Büyük Birlik Partisi Genel Başkanı Mustafa Destici Açıklaması
Büyük Birlik Partisi Genel Başkanı Mustafa Destici, “Türkiye’nin 50 milyonu açlık ve yoksulluk sınırında yaşamaya mahkum edilmişken, 12 milyon çalışanın 6 milyonu asgari ücretle çalışırken siz bin odalı saraylarda oturursanız bunun hesabını Allah size sorar. Millet önce ülkenin borçtan kurtulmasını istiyor” dedi.
Büyük Birlik Partisi Genel Başkanı Mustafa Destici, "Türkiye'nin 50 milyonu açlık ve yoksulluk sınırında yaşamaya mahkum edilmişken, 12 milyon çalışanın 6 milyonu asgari ücretle çalışırken siz bin odalı saraylarda oturursanız bunun hesabını Allah size sorar. Millet önce ülkenin borçtan kurtulmasını istiyor" dedi.

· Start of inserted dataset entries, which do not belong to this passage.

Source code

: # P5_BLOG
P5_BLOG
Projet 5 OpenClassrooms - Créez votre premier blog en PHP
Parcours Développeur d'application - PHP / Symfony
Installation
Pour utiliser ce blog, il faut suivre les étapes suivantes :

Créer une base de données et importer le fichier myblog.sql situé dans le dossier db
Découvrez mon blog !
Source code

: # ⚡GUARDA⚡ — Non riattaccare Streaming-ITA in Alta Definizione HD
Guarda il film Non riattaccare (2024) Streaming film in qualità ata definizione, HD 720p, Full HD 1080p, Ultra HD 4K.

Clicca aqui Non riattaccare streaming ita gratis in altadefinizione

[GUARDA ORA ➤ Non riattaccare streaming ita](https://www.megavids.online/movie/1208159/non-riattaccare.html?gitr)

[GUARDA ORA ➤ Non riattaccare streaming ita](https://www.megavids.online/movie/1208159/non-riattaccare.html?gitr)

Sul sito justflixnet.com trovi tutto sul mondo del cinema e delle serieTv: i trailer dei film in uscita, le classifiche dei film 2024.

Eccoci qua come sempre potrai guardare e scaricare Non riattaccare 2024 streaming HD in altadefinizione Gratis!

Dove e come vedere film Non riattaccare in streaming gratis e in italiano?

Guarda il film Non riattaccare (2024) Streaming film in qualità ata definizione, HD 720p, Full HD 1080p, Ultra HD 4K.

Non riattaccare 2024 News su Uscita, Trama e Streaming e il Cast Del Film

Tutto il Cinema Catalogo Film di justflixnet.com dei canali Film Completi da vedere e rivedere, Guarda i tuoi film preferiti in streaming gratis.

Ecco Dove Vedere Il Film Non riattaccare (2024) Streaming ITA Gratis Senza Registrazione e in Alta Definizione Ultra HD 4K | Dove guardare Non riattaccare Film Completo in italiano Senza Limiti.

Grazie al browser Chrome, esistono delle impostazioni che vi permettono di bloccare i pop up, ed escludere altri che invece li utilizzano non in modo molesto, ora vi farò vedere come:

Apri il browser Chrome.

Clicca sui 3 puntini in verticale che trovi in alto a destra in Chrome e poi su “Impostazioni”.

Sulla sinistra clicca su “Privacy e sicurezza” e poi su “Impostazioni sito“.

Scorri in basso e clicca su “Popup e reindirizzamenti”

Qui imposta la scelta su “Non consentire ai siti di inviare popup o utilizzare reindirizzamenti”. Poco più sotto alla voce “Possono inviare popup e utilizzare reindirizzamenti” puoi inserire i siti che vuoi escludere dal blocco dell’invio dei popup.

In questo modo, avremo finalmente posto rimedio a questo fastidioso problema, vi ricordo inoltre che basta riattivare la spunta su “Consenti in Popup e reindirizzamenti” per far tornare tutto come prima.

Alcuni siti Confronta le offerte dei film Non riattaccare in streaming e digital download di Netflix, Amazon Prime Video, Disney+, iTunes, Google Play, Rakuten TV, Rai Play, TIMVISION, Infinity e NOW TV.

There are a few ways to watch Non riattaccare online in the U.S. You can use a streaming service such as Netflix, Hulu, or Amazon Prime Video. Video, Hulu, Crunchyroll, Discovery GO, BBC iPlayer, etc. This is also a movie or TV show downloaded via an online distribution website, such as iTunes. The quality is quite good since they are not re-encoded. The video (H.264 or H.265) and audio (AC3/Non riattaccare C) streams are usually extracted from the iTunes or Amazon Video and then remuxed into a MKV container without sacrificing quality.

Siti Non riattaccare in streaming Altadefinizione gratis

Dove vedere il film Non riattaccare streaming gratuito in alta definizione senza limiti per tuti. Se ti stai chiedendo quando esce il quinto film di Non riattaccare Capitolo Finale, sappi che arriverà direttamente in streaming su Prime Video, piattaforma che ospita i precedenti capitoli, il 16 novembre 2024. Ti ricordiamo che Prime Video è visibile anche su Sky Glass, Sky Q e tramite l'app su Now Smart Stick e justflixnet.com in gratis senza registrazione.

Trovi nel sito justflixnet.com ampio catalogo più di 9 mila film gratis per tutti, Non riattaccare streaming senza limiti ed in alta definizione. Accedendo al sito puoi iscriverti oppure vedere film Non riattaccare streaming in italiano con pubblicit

Büyük Birlik Partisi Genel Başkanı Mustafa Destici, Sorgun Belediye Başkan Adayı Binat Doğan'ın babası Satılmış Doğan'ın (87) cenaze törenine katıldı. Sorgun Salih Paşa Camisi'nde kılınan öğle namazının ardından, Satılmış Doğan'ın cenazesi Karşıyaka Mezarlığında toprağa verildi.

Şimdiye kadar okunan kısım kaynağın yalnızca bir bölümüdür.